A SPAC is organized with no business operations and minimal direct assets (cash raised from private investors in the IPO is held in a trust account) for the purpose of acquiring a private company, effectively resulting in that company being taken public. Such acquisition is generally referred to as a “qualifying transaction” (or “de-SPAC” transaction). Private companies generally find de-SPAC transactions attractive because they can result in significant cash infusions and access to public markets while avoiding the complications of a direct IPO.
Common de-SPAC transaction structures include: (i) re-domiciling the SPAC to Canada prior to the acquisition of the Canadian company; (ii) acquiring the Canadian company utilizing an exchangeable share structure; (iii) structuring the de-SPAC transaction as an acquisition of the SPAC by the Canadian company; or (iv) forming a new Canadian holding company to acquire the SPAC and the Canadian company.

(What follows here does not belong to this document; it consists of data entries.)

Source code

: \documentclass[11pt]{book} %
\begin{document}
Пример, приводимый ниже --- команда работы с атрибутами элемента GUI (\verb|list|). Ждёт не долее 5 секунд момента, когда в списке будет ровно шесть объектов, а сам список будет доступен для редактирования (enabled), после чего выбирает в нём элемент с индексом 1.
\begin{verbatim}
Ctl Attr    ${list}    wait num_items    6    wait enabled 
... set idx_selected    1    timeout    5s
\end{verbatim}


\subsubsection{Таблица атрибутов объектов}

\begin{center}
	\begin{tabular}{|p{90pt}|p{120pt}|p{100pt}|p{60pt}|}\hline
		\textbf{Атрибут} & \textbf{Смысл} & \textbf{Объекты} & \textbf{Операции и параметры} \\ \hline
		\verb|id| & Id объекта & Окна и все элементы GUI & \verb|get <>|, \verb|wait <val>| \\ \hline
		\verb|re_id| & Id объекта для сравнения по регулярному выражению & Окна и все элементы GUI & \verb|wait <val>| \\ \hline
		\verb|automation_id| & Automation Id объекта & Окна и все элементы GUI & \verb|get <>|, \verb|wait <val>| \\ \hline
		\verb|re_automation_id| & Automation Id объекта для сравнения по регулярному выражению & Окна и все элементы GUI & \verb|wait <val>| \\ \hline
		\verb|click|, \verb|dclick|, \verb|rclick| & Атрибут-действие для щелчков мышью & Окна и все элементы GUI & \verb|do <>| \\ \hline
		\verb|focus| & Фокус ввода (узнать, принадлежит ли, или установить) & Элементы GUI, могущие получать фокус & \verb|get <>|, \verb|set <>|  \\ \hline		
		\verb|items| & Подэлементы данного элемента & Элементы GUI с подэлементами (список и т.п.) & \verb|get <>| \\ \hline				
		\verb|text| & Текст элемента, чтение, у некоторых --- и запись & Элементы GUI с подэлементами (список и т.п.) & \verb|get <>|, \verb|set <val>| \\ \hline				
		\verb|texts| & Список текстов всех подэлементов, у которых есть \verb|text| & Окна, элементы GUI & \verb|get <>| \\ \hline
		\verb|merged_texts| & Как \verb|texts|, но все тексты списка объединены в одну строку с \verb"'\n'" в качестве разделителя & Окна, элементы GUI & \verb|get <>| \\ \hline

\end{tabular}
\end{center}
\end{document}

The re-domiciling of a SPAC to Canada will generally result in application of the U.S. anti-inversion tax rules unless the SPAC is organized in a non-U.S. jurisdiction. If the anti-inversion rules apply, the SPAC will continue to be classified as a U.S. domestic corporation for U.S. federal income tax purposes notwithstanding the re-domiciliation to Canada. As a result, U.S. SPACs are generally not re-domiciled to Canada.
Properly designed exchangeable share structures whereby the SPAC acquires an interest in the Canadian company and shareholders of the Canadian company receive shares exchangeable for SPAC shares can result in the deferral of taxes by shareholders of the Canadian company until they liquidate their holdings. However, the use of exchangeable share structures often adds cost, time and complexity.
The acquisition of a SPAC by the Canadian company, or a newly-formed Canadian corporation organized to acquire both the SPAC and the Canadian company, can result in tax-deferral for the shareholders of the Canadian company and the SPAC if certain detailed requirements are met including, with respect to a direct acquisition of the SPAC by the Canadian company, that such Canadian company have been engaged in an active trade or business (as defined for U.S. federal income tax purposes) for the 36 months preceding the acquisition of the SPAC.
Ultimately, the de-SPAC transaction structure to be utilized depends on the particular facts applicable to the Canadian company, the SPAC and their respective shareholders. Involving U.S. tax counsel early in the discussion process can make the de-SPAC transaction process more efficient and avoid unforeseen U.S. tax issues.